### What is expected
Your output should repeat each record below with no differences.
☆ ☆ ☆
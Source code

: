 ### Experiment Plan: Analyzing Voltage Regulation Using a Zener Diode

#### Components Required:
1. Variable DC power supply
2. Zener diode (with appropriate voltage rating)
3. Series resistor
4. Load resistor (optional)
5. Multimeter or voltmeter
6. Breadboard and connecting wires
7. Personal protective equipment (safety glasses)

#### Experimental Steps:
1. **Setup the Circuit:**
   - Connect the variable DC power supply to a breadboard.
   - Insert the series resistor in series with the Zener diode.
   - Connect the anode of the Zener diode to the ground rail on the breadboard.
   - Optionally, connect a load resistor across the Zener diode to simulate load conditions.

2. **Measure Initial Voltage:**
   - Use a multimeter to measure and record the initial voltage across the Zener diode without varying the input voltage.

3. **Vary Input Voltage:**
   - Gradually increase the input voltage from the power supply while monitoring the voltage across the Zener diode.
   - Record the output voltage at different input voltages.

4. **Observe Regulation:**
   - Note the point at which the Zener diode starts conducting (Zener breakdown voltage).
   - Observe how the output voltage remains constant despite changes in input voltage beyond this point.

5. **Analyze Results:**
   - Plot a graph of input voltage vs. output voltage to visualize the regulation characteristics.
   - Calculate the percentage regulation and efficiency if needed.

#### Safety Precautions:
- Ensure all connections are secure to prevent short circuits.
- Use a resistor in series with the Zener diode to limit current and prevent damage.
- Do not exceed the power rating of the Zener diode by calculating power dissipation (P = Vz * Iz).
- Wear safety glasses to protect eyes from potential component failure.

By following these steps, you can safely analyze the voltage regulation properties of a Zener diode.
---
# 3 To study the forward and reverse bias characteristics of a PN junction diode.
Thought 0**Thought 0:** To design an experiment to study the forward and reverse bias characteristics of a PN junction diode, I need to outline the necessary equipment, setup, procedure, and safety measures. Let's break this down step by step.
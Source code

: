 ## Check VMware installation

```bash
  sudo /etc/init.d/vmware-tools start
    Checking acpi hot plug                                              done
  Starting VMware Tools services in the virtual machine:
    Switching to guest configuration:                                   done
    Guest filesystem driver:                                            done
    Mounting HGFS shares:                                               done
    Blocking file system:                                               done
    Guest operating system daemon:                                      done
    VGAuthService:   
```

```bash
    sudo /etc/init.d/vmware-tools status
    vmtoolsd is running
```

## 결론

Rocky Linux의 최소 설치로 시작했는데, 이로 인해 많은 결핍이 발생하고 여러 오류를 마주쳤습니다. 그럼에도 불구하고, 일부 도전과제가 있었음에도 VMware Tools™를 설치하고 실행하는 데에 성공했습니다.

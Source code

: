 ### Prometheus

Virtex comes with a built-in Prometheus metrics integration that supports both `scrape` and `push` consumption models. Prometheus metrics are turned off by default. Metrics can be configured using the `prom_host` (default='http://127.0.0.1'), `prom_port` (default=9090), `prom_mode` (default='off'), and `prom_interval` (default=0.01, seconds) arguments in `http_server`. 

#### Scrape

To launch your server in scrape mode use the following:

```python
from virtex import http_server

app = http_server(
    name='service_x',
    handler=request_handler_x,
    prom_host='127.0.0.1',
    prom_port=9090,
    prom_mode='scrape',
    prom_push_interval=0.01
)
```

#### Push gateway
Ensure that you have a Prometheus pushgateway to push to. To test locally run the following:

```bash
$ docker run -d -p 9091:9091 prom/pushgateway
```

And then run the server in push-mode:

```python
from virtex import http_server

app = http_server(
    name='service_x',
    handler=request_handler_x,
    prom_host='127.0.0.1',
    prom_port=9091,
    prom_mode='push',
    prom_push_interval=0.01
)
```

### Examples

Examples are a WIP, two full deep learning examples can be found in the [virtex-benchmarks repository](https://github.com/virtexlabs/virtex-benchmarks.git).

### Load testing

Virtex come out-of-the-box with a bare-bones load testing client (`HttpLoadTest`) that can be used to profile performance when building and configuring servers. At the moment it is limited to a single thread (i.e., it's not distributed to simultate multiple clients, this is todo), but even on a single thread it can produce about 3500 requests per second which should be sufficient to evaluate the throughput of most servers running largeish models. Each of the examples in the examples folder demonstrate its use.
☆ ☆ ☆
### Finished exercise
Source code

: ### Experiment Plan: Analyzing Voltage Regulation Using a Zener Diode

#### Components Required:
1. Variable DC power supply
2. Zener diode (with appropriate voltage rating)
3. Series resistor
4. Load resistor (optional)
5. Multimeter or voltmeter
6. Breadboard and connecting wires
7. Personal protective equipment (safety glasses)

#### Experimental Steps:
1. **Setup the Circuit:**
   - Connect the variable DC power supply to a breadboard.
   - Insert the series resistor in series with the Zener diode.
   - Connect the anode of the Zener diode to the ground rail on the breadboard.
   - Optionally, connect a load resistor across the Zener diode to simulate load conditions.

2. **Measure Initial Voltage:**
   - Use a multimeter to measure and record the initial voltage across the Zener diode without varying the input voltage.

3. **Vary Input Voltage:**
   - Gradually increase the input voltage from the power supply while monitoring the voltage across the Zener diode.
   - Record the output voltage at different input voltages.

4. **Observe Regulation:**
   - Note the point at which the Zener diode starts conducting (Zener breakdown voltage).
   - Observe how the output voltage remains constant despite changes in input voltage beyond this point.

5. **Analyze Results:**
   - Plot a graph of input voltage vs. output voltage to visualize the regulation characteristics.
   - Calculate the percentage regulation and efficiency if needed.

#### Safety Precautions:
- Ensure all connections are secure to prevent short circuits.
- Use a resistor in series with the Zener diode to limit current and prevent damage.
- Do not exceed the power rating of the Zener diode by calculating power dissipation (P = Vz * Iz).
- Wear safety glasses to protect eyes from potential component failure.

By following these steps, you can safely analyze the voltage regulation properties of a Zener diode.
---
# 3 To study the forward and reverse bias characteristics of a PN junction diode.
Thought 0**Thought 0:** To design an experiment to study the forward and reverse bias characteristics of a PN junction diode, I need to outline the necessary equipment, setup, procedure, and safety measures. Let's break this down step by step.
Source code

: ## Check VMware installation

```bash
  sudo /etc/init.d/vmware-tools start
    Checking acpi hot plug                                              done
  Starting VMware Tools services in the virtual machine:
    Switching to guest configuration:                                   done
    Guest filesystem driver:                                            done
    Mounting HGFS shares:                                               done
    Blocking file system:                                               done
    Guest operating system daemon:                                      done
    VGAuthService:   
```

```bash
    sudo /etc/init.d/vmware-tools status
    vmtoolsd is running
```

## 결론

Rocky Linux의 최소 설치로 시작했는데, 이로 인해 많은 결핍이 발생하고 여러 오류를 마주쳤습니다. 그럼에도 불구하고, 일부 도전과제가 있었음에도 VMware Tools™를 설치하고 실행하는 데에 성공했습니다.

Source code

: ### Prometheus

Virtex comes with a built-in Prometheus metrics integration that supports both `scrape` and `push` consumption models. Prometheus metrics are turned off by default. Metrics can be configured using the `prom_host` (default='http://127.0.0.1'), `prom_port` (default=9090), `prom_mode` (default='off'), and `prom_interval` (default=0.01, seconds) arguments in `http_server`. 

#### Scrape

To launch your server in scrape mode use the following:

```python
from virtex import http_server

app = http_server(
    name='service_x',
    handler=request_handler_x,
    prom_host='127.0.0.1',
    prom_port=9090,
    prom_mode='scrape',
    prom_push_interval=0.01
)
```

#### Push gateway
Ensure that you have a Prometheus pushgateway to push to. To test locally run the following:

```bash
$ docker run -d -p 9091:9091 prom/pushgateway
```

And then run the server in push-mode:

```python
from virtex import http_server

app = http_server(
    name='service_x',
    handler=request_handler_x,
    prom_host='127.0.0.1',
    prom_port=9091,
    prom_mode='push',
    prom_push_interval=0.01
)
```

### Examples

Examples are a WIP, two full deep learning examples can be found in the [virtex-benchmarks repository](https://github.com/virtexlabs/virtex-benchmarks.git).

### Load testing

Virtex come out-of-the-box with a bare-bones load testing client (`HttpLoadTest`) that can be used to profile performance when building and configuring servers. At the moment it is limited to a single thread (i.e., it's not distributed to simultate multiple clients, this is todo), but even on a single thread it can produce about 3500 requests per second which should be sufficient to evaluate the throughput of most servers running largeish models. Each of the examples in the examples folder demonstrate its use.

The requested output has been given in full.